Gregory G. Rapawy, Washington, D.C., for the petitioners.

Deputy Solicitor General Malcolm L. Stewart for the respondent.

Hervé Gouraige, Sills Cummis & Gross P.C., Newark, New Jersey, Michael K. Kellogg, Gregory G. Rapawy, Benjamin S. Softness, Julia L. Haines, Kellogg, Hansen, Todd, Figel & Frederick, P.L.L.C., Washington, D.C., for Petitioners.

Robert B. Stebbins, General Counsel, Michael A. Conley, Solicitor, Hope H. Augustini, Jeffrey A. Berger, David D. Lisitza, Daniel Staroselsky, Senior Litigation Counsel, Kerry J. Dingle, Senior Counsel, Securities and Exchange, Commission, Washington, D.C., Noel J. Francisco, Solicitor General, Malcolm L. Stewart, Deputy Solicitor General, Vivek Suri, Assistant to the Solicitor General, Department of Justice, Washington, D.C., for Respondent.

Justice SOTOMAYOR delivered the opinion of the Court.

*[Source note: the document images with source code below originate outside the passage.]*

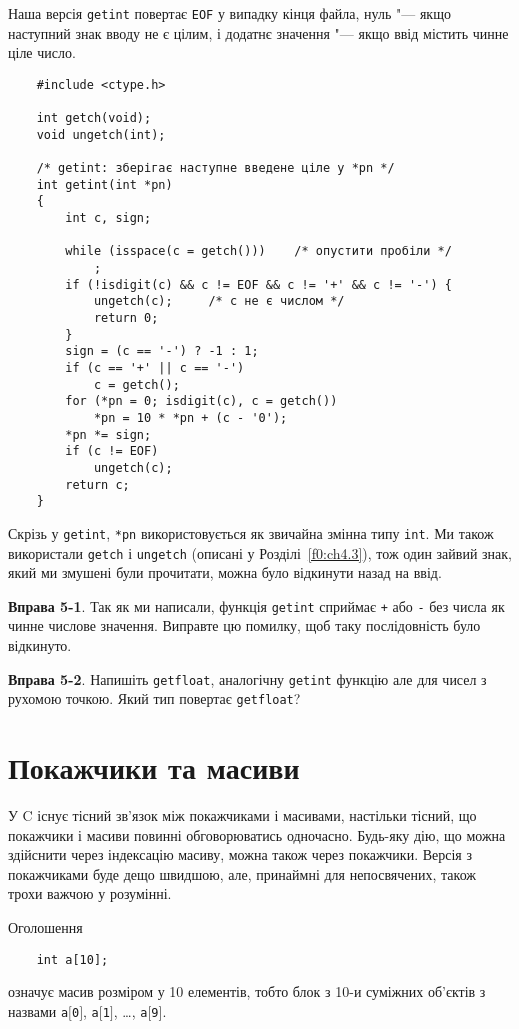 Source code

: \documentclass[a4paper,12pt]{book}
\begin{document}
  Наша версія \texttt{getint} повертає \texttt{EOF} у випадку кінця файла, нуль "---
  якщо наступний знак вводу не є цілим, і додатнє значення "--- якщо ввід містить чинне
  ціле число.
  \begin{verbatim}
    #include <ctype.h>

    int getch(void);
    void ungetch(int);

    /* getint: зберігає наступне введене ціле у *pn */
    int getint(int *pn)
    {
        int c, sign;

        while (isspace(c = getch()))    /* опустити пробіли */
            ;
        if (!isdigit(c) && c != EOF && c != '+' && c != '-') {
            ungetch(c);     /* c не є числом */
            return 0;
        }
        sign = (c == '-') ? -1 : 1;
        if (c == '+' || c == '-')
            c = getch();
        for (*pn = 0; isdigit(c), c = getch())
            *pn = 10 * *pn + (c - '0');
        *pn *= sign;
        if (c != EOF)
            ungetch(c);
        return c;
    }
  \end{verbatim}

  Скрізь у \texttt{getint}, \texttt{*pn} використовується як звичайна змінна типу
  \texttt{int}. Ми також використали \texttt{getch} і \texttt{ungetch} (описані у 
  Розділі~\ref{f0:ch4.3}), тож один зайвий знак, який ми змушені були прочитати,
  можна було відкинути назад на ввід.

  \textbf{Вправа 5-1}. Так як ми написали, функція \texttt{getint} сприймає \texttt{+} або
  \texttt{-} без числа як чинне числове значення. Виправте цю помилку, щоб таку
  послідовність було відкинуто.

  \textbf{Вправа 5-2}. Напишіть \texttt{getfloat}, аналогічну \texttt{getint} функцію але
  для чисел з рухомою точкою. Який тип повертає \texttt{getfloat}?

\section{Покажчики та масиви}


  У C існує тісний зв'язок між покажчиками і масивами, настільки тісний, що
  покажчики і масиви повинні обговорюватись одночасно. Будь-яку дію, що можна здійснити
  через індексацію масиву, можна також через покажчики. Версія з покажчиками буде дещо
  швидшою, але, принаймні для непосвячених, також трохи важчою у розумінні.

  Оголошення
  \begin{verbatim}
    int a[10];
  \end{verbatim}
  означує масив розміром у 10 елементів, тобто блок з 10-и суміжних об'єктів з назвами
  \texttt{a\mbox{$[$}0\mbox{$]$}}, \texttt{a\mbox{$[$}1\mbox{$]$}}, \ldots,
  \texttt{a\mbox{$[$}9\mbox{$]$}}.
\end{document}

In Kokesh v. SEC , 581 U. S. ––––, 137 S.Ct. 1635, 198 L.Ed.2d 86 (2017), this Court held that a disgorgement order in a Securities and Exchange Commission (SEC) enforcement action imposes a "penalty" for the purposes of 28 U.S.C. § 2462, the applicable statute of limitations. In so deciding, the Court reserved an antecedent question: whether, and to what extent, the SEC may seek "disgorgement" in the first instance through its power to award "equitable relief " under 15 U.S.C. § 78u(d)(5), a power that historically excludes punitive sanctions. The Court holds today that a disgorgement award that does not exceed a wrongdoer's net profits and is awarded for victims is equitable relief permissible under § 78u(d)(5). The judgment is vacated, and the case is remanded for the courts below to ensure the award was so limited.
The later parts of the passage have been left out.